The thing is after a whirlwind early morning of errands at home, I end up in this environment where hard work has absolutely no value. Well, seldom has any value. Still, I carry on and by the end of the day, I’m truly exhausted. But then that really isn’t my end of the day, is it? For taking care of a toddler isn’t a cakewalk either. Throughout my day stress and tiredness keeps piling up into exhaustion.
I have to be both working and a mom. It is my choice but boy is it tough!
In the past few weeks, I have realised how much my body has been stretched in the past year. While on maternity leave, my Vitamin D levels had gone very low and I joined back while still recovering. From that moment on, there has been no respite. It’s not a good thing to even articulate but my health hasn’t even been one of my primary concerns these last few months. All I have had on my mind is how to get things done, smoothly and in time. Sometimes I can’t even comprehend how I go on from morning till night nonstop. No, I’m not indulging in a pity party here. I know I have to do this because there is no option of one or the other. I have to be both working and a mom. It is my choice but boy is it tough!
But if this can’t change, how do I make myself feel better?
How do I deal with the stress?
Believe me, I think about it every day. There have been days when I have felt so low that I have questioned my choice of being a working mom. But somehow I have found the reasons to carry on. And carry on I must.
So, yes, how do I deal with this work stress which seems to have taken over my life?
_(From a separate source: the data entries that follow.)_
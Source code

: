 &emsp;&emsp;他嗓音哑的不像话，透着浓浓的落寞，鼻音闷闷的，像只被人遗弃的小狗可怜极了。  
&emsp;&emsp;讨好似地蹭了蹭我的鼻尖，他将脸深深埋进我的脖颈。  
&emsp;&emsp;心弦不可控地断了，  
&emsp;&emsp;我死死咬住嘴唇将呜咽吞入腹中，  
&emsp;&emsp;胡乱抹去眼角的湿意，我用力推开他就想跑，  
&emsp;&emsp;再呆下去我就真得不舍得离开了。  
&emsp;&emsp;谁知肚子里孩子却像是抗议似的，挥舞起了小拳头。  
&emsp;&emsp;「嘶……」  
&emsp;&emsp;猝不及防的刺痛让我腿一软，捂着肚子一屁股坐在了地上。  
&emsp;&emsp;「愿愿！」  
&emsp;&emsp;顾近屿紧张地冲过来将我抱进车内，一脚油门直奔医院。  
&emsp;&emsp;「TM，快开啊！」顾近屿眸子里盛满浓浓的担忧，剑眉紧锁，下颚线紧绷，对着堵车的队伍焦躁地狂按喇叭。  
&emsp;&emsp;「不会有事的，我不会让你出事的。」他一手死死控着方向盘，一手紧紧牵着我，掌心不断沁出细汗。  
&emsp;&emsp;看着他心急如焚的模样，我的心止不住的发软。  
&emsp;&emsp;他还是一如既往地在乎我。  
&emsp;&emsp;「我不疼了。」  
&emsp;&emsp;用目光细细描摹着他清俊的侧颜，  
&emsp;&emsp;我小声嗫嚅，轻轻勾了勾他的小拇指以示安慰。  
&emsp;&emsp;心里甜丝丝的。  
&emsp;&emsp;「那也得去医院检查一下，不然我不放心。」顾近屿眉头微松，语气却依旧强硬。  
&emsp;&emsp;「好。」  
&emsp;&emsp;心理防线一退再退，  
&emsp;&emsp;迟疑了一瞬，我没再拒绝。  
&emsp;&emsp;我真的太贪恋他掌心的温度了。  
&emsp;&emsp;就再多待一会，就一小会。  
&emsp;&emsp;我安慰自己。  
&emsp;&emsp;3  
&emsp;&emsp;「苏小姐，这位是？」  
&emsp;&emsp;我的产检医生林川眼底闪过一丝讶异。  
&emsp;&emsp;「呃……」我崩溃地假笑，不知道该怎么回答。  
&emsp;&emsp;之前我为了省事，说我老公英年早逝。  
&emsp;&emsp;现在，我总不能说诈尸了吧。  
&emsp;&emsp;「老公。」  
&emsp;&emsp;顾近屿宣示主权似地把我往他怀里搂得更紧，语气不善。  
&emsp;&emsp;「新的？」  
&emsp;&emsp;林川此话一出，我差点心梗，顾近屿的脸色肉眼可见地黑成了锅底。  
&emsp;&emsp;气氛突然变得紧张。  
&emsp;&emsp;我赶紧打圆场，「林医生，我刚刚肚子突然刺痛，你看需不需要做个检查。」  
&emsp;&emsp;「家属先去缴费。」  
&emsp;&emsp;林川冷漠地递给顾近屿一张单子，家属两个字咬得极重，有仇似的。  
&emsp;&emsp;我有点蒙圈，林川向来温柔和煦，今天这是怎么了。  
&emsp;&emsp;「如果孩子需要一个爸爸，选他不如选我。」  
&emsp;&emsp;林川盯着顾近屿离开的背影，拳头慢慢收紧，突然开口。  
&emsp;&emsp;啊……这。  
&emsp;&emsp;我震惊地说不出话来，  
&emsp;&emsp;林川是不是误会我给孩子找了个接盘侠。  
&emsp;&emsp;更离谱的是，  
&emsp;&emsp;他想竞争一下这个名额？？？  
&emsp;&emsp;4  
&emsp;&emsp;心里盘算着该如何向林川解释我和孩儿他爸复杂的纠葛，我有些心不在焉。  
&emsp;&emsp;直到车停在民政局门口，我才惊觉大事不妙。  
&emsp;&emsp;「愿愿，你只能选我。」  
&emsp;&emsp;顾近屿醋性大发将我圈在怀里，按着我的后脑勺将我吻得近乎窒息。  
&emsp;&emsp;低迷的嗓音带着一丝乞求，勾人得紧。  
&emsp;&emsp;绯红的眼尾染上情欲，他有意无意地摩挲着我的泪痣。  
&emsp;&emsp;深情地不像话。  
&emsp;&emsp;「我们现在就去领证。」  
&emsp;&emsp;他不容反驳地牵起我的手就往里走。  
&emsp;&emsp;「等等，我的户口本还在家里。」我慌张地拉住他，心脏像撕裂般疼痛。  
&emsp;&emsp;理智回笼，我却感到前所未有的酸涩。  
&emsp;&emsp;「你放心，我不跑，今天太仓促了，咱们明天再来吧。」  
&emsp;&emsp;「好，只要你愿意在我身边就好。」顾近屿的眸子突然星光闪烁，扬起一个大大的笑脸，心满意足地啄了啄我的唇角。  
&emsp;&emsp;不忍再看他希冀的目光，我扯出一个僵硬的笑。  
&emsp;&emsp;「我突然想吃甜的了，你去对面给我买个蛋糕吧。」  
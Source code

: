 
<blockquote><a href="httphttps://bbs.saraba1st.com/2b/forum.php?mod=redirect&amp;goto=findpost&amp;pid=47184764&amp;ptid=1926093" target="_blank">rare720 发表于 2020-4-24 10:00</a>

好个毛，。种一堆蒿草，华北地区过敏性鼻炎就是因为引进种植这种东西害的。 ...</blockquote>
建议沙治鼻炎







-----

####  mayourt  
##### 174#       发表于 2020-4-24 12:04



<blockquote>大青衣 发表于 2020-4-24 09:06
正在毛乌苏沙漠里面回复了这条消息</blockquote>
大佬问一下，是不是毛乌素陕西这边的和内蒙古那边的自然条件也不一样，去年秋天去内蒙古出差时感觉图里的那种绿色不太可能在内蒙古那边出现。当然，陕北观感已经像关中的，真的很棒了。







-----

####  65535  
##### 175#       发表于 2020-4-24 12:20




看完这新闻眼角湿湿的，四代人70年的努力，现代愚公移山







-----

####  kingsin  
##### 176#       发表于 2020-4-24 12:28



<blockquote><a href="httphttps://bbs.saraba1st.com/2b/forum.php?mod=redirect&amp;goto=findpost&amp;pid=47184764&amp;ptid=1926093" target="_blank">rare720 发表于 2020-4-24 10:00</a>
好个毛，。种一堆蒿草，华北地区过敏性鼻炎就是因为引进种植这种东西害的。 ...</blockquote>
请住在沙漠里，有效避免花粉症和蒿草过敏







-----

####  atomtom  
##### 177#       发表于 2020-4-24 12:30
Mindfulness is something which helps when I find myself in cornered in such situations. It helps remind me that there is no use fussing over things which are beyond my control. It helps to remember that work is not life. It is a part of life. Yes, I want to do well at work but not at the cost of letting it take over my personal life. I can’t change people and policies so I need to not let these affect me. I have been trying to incorporate this thought process again for the past week. The success rate though hasn’t been that great but I’m trying.
It helps to remember that work is not life. It is a part of life.
Here’s where writing comes into the picture. I have always found solace putting pen to paper. It’s a kind of release that helps me take a stock of all my blessings. Gratitude, yes, that is another shield that I use from time to time for positive affirmations. Music, of course. And then asserting clear boundaries of what needs to be done and when is something I’m working at. I never carried work home earlier and it worked best for me then. I need to get back to doing that again.
I’m not saying my stress will reduce in the coming weeks because responsibilities come with a cost. But I’ll try to manage it better. I need to if I want to make precious memories at home instead of just waiting for weekends to make some while being bogged down by work stress on weekdays.
Tell me, how do you deal with work-related stress?